Buddhist Views about human sufferings and their prevention in English Spiritual Stories by Dr. Bhairavsinh Raol books and stories PDF | Buddhist Views about human sufferings and their prevention

Buddhist Views about human sufferings and their prevention

Buddhist Views about human sufferings and their prevention:

Buddhist 's quotes on pain and suffering
“Pain is inevitable, suffering is optional.”
"Wisdom comes only through sufferings."
"The root of suffering is attachment."
"Suffering is inevitable"
“Don't throw away your suffering. Touch your suffering. Face it directly, and your joy will become deeper. You know that suffering and joy are both impermanent."

Buddhists believe that suffering is part of life, to be expected, and that if a person experiences pain calmly, without becoming emotionally distressed, he can attain greater states of being.

Buddha's Four noble truths: (1)Life is suffering.
(2)The cause of suffering is craving.
(3)The end of suffering comes with an end to craving.
(4)There is a path which leads one away from craving and suffering.

Buddha's noble truths say that people are unhappy everywhere and that suffering comes from our craving for more and from our fear of losing what we have. He also said that there is a solution to mass human suffering and that it's rooted in one's internal state of mind. By desire, Buddhists refer to craving pleasure, material goods, and immortality, all of which are wants that can never be satisfied. As a result,desiring them can only bring suffering.
Examples of physical suffering are pain, illness, disability, hunger, poverty, and death.
Examples of mental suffering are grief, hatred, frustration, heartbreak, guilt, humiliation, anxiety, loneliness, and self-pity.
The three types of suffering
(1)Dukkha –dukkha: the suffering of suffering. This refers to the physical and emotional discomfort and pain all humans experience in their lives.
(2)Viparinama-dukkha : the suffering of change.
(3)Sankhara -dukkha : the suffering of existence.

The causes of human suffering in Buddhism:
In Buddhism, desire and ignorance lie at the root of suffering.
These are the three ultimate causes of suffering:
(1) Greed and desire,
(2) Ignorance or delusion,
(3) hatred and destructive urges.

The mental suffering of human being:
Physical suffering could be caused in different ways but 90% of human suffering is mental, which is caused within ourselves. People create suffering for themselves everyday suffering like anger, fear, hatred, jealousy, insecurity and so many other things. This is the maximum suffering in the world.
Buddha list following as examples of human suffering. :birth, aging, sickness, death, encountering the unpleasant, separation from the pleasant and not gaining what one desires.

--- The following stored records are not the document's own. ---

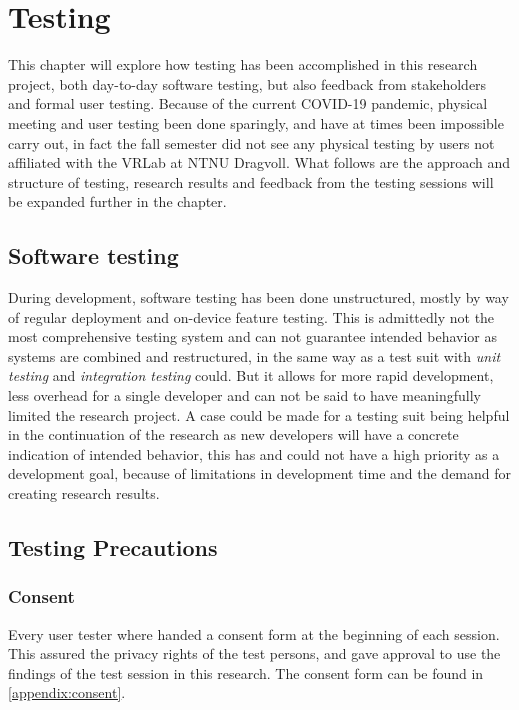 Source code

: \chapter{Testing}


This chapter will explore how testing has been accomplished in this research project, both day-to-day software testing, but also feedback from stakeholders and formal user testing. Because of the current COVID-19 pandemic, physical meeting and user testing been done sparingly, and have at times been impossible carry out, in fact the fall semester did not see any physical testing by users not affiliated with the VRLab at NTNU Dragvoll. What follows are the approach and structure of testing, research results and feedback from the testing sessions will be expanded further in the  chapter.

\section{Software testing}
During development, software testing has been done unstructured, mostly by way of regular deployment and on-device feature testing. This is admittedly not the most comprehensive testing system and can not guarantee intended behavior as systems are combined and restructured, in the same way as a test suit with \textit{unit testing} and \textit{integration testing} could. But it allows for more rapid development, less overhead for a single developer and can not be said to have meaningfully limited the research project. A case could be made for a testing suit being helpful in the continuation of the research as new developers will have a concrete indication of intended behavior, this has and could not have a high priority as a development goal, because of limitations in development time and the demand for creating research results.

\section{Testing Precautions}

\subsection{Consent}
Every user tester where handed a consent form at the beginning of each session. This assured the privacy rights of the test persons, and gave approval to use the findings of the test session in this research. The consent form can be found in \autoref{appendix:consent}.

The various states of suffering according to Buddhism :
The seven states of suffering are
(1) old age; (2) separation from someone or something you love; (3) birth(4) death;(5)sickness;(6)not being able to achieve your desires;
(7)contact with someone or something you dislike.

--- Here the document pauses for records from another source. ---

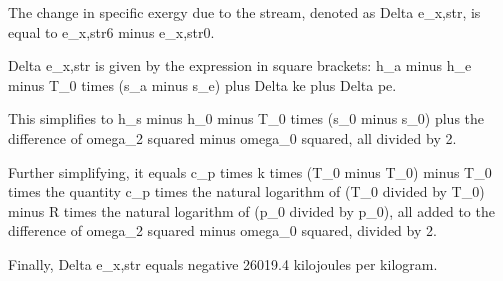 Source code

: The change in specific exergy due to the stream, denoted as Delta e_x,str, is equal to e_x,str6 minus e_x,str0.

Delta e_x,str is given by the expression in square brackets: h_a minus h_e minus T_0 times (s_a minus s_e) plus Delta ke plus Delta pe.

This simplifies to h_s minus h_0 minus T_0 times (s_0 minus s_0) plus the difference of omega_2 squared minus omega_0 squared, all divided by 2.

Further simplifying, it equals c_p times k times (T_0 minus T_0) minus T_0 times the quantity c_p times the natural logarithm of (T_0 divided by T_0) minus R times the natural logarithm of (p_0 divided by p_0), all added to the difference of omega_2 squared minus omega_0 squared, divided by 2.

Finally, Delta e_x,str equals negative 26019.4 kilojoules per kilogram.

The Buddhist view of suffering:
Buddhists believe in the cycle of samsara , which is the cycle of birth, life, death and rebirth. This means that people will experience suffering many times over. All of the things a person goes through in life cause suffering and they cannot do anything about it. Instead, they have to accept that it is there.

Strategies to avoid absorbing the World's sufferings that is preventing suffering are as follows:
(1) Practice deep breathing to exhale stress.
(2) Limit exposure to news.
(3) Do not let others feed your panic.
(4) If you notice yourself absorbing the stress or pain of others, take some alone time to regroup and replenish yourself.
(5) Do not get into victim mode.
(6)Stay in the now.

The Third Noble Truth – (nirodha):The Third Noble Truth is knowing that suffering can end. Buddhists must recognise that there is a way to stop suffering and move away from it, because by doing this they can get closer to reaching enlightenment.

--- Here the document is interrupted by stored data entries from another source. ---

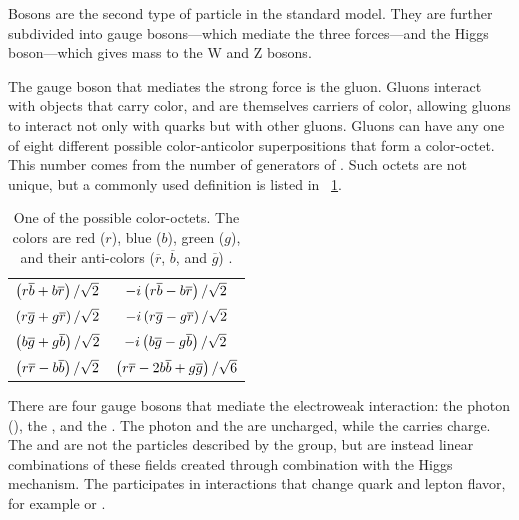 Bosons are the second type of particle in the standard model. They are further
subdivided into gauge bosons---which mediate the three forces---and the Higgs
boson---which gives mass to the W and Z bosons.

The gauge boson that mediates the strong force is the gluon. Gluons interact
with objects that carry color, and are themselves carriers of color, allowing
gluons to interact not only with quarks but with other gluons. Gluons can have
any one of eight different possible color-anticolor superpositions that form a
color-octet. This number comes from the number of generators of \SUthree. Such
octets are not unique, but a commonly used definition is listed in
\TAB~\ref{table:gluon_color}.

\begin{table}[h]
\centering
\begin{center}
    \begin{tabular}{ c  c }
        $\left( r \overline{b} + b \overline{r} \right) / \sqrt{2}$ &
        $-i \left( r \overline{b} - b \overline{r} \right) / \sqrt{2}$ \\
        $\left( r \overline{g} + g \overline{r} \right) / \sqrt{2}$ &
        $-i \left( r \overline{g} - g \overline{r} \right) / \sqrt{2}$ \\
        $\left( b \overline{g} + g \overline{b} \right) / \sqrt{2}$ &
        $-i \left( b \overline{g} - g \overline{b} \right) / \sqrt{2}$ \\
        $\left( r \overline{r} - b \overline{b} \right) / \sqrt{2}$ &
        $\left( r \overline{r} - 2b \overline{b} + g \overline{g} \right) / \sqrt{6}$ \\
    \end{tabular}
    \caption{
        One of the possible color-octets. The colors are red ($r$), blue ($b$),
        green ($g$), and their anti-colors ($\overline{r}$, $\overline{b}$, and
        $\overline{g}$) .
    }
\label{table:gluon_color}
\end{center}
\end{table}

There are four gauge bosons that mediate the electroweak interaction: the photon
(\photon), the \Z, and the \Wpm. The photon and the \Z are uncharged, while the
\Wpm carries charge. The \W and \Z are not the particles described by the
\SUtwoUone group, but are instead linear combinations of these fields created
through combination with the Higgs mechanism. The \W participates in
interactions that change quark and lepton flavor, for example \ttoWb or
\mutoWnu.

The method for attaining the end of suffering, known to Buddhists as the Noble Eightfold Path. The steps of the Noble Eightfold Path are
as follows:
(1) Right Understanding,
(2) Right Thought,
(3) Right Speech,
(4) Right Action,
(5) Right Livelihood,
(6) Right Effort,
(7) Right Mindfulness and
(8) Right Concentration.
Therefore follow this Buddhist's eight fold path for attaining end of suffering.

Through meditation, Buddhists can reach an unselfish, loving, pure state of mind. They believe that the act of being loving helps concentration, happy and healthy relationships, and to overcome anger. Together, this helps to relieve some suffering in life.